The concept of environmental justice reflects the meeting point of environmentalism and social justice work. It recognises that environmental benefits and environmental problems are not equally distributed, and that this is a function of power. On the global scale, this can look like the countries who have contributed least to climate change being more vulnerable to its impacts, whilst richer, Western countries like the US and the UK enjoy high historical and current carbon emissions, also having the money to pay for mitigation and adaption measures. On a more local scale, it can look like wealthier communities being situated upwind of factories of releasing pollutants. Environmental justice is itself a challenge to both include the environment within liberation work, and for liberation to be included within environmental work.
The abolitionist and black power activist Angela Davis said:
“Prisons do not disappear social problems, they disappear human beings. Homelessness, unemployment, drug addiction, mental illness, and illiteracy are only a few of the problems that disappear from public view when the human beings contending with them are relegated to cages”
As such, the prison is the meeting point for all oppressions. Here, black people, queer people, disabled people and working class people are disproportionately incarcerated. Anyone seen to represent a social problem, whether that’s poverty or poor mental health, are disproportionately locked up too. Prisons strictly reinforce gender norms and hierarchies, and have dismal rehabilitation rates. Far from being places where people can learn to mend their relationship with society, whether through changing themselves or changing society itself, they are sites of trauma and exclusion which increases the violence and conflict in society.
Prisons are toxic, and not just in the social sense. Because prisons are often seen as undesirable places to live near, they are often sited on environmentally degraded land which exposes those incarcerated to pollutants and toxins. In the US, prisoners in Frackville prison have been drinking polluted water, reminiscent of the Flint water crisis. Those incarcerated at California State Prison, Los Angeles live with daily incidents of sewage backflow into their cells because of chronic drought problems and water mismanagement by the prison authorities.
The Fight Toxic Prisons movement grew out of communities, particularly those of colour, fighting for environmental justice and prison abolition together.
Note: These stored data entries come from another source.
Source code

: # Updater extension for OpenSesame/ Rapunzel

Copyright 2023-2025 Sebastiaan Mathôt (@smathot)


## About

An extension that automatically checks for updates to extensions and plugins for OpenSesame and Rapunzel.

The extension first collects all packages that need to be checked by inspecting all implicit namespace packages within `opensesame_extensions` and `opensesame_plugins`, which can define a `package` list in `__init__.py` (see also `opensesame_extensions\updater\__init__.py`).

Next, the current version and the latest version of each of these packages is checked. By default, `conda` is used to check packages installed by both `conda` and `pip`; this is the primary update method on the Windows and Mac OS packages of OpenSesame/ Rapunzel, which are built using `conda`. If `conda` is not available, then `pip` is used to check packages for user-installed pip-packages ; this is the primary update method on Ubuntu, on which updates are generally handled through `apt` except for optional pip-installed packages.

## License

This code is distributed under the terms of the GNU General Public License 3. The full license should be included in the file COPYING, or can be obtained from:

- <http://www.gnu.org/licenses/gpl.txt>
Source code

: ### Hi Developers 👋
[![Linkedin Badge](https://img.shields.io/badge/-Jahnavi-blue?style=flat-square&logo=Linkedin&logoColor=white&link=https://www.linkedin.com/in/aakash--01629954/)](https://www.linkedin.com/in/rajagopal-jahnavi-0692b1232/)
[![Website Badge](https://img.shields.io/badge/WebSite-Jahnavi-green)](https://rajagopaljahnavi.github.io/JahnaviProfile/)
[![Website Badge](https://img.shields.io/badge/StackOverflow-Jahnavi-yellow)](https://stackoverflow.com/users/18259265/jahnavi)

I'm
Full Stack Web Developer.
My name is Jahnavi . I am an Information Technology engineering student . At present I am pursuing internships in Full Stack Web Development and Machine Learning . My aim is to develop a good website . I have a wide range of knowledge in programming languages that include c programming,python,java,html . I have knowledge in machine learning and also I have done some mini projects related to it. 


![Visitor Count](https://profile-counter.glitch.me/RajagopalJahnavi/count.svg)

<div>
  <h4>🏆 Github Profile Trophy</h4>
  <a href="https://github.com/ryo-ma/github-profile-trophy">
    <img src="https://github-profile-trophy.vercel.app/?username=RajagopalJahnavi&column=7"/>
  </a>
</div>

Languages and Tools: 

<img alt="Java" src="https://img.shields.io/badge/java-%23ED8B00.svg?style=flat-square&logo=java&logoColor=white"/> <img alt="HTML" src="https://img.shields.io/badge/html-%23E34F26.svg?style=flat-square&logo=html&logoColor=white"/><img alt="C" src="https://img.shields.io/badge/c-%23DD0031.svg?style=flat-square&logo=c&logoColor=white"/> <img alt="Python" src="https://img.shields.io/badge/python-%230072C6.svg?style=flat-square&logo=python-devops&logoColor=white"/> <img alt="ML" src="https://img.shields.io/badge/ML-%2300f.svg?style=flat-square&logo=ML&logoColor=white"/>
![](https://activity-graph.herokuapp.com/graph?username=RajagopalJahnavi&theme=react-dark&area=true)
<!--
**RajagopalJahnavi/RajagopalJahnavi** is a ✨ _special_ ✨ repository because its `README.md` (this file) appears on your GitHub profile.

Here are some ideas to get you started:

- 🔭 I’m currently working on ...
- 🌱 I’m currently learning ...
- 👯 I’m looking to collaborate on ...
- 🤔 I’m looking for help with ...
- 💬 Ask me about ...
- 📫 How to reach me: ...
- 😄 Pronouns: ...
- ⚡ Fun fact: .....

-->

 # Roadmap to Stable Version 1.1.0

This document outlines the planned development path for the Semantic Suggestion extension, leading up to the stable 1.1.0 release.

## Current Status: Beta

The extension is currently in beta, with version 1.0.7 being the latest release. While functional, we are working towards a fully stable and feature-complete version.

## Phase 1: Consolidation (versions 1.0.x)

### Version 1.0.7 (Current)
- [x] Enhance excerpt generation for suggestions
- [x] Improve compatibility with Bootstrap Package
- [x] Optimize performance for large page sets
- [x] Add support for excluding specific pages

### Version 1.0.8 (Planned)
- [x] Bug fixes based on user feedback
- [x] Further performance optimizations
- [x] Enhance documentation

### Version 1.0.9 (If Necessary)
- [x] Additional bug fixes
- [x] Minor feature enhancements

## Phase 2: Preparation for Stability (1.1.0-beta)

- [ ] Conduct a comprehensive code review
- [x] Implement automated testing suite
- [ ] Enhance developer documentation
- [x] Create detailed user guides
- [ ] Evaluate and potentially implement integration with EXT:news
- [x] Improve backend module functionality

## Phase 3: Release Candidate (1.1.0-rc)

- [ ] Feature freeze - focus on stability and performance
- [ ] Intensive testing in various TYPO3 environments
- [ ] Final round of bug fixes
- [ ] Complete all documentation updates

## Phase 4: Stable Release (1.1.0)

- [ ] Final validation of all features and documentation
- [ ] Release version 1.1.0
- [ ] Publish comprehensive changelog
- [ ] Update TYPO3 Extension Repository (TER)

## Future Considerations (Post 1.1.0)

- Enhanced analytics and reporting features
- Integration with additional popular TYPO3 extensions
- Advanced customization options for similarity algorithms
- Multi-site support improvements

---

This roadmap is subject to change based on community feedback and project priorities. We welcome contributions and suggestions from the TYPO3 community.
As it stands, they have been successful at delaying the construction of a prison which is proposed on a former open cast coal mine, through a mixture of direct action and bureaucratic disruption.
Whilst the situation in the US is bad, the UK doesn’t fare much better. We have the highest per capita prison population in Western Europe, and despite this, the government in pushing forward a massive programme of prison expansion. Many of these mega-prisons are to be built on areas of former heavy industrial activity, with potentially huge legacies of pollution locked in the soil. In response to a recent prison construction project in North Wales, and taking inspiration from Fight Toxic Prisons in the US, prison abolitionists, local residents, and anti-fracking activists from a nearby environmental protest camp, collaborated in a campaign of protest and disruption aimed at stopping construction. Whilst this was ultimately unsuccessful as HMP Berwyn has recently been completed and now is in operation, the collaboration grew into a vibrant UK-wide movement against this latest round of prison expansion: Community Action on Prison Expansion.
At the core of prison abolition work is the idea that nobody is irredeemable. Far from being a radical demand, this is a reasonable response to the world in which there is so much work to do in terms of healing; we simply cannot afford to treat people as if they are disposable. What the fight against toxic prisons tells us, is that any work towards healing conflict within our communities must also seek to heal our relationship with the Earth, and vice-versa. It also speaks to the incredible power that can be found when apparently disparate campaigns come together, find common ground, and engage in collective struggle to build a better world.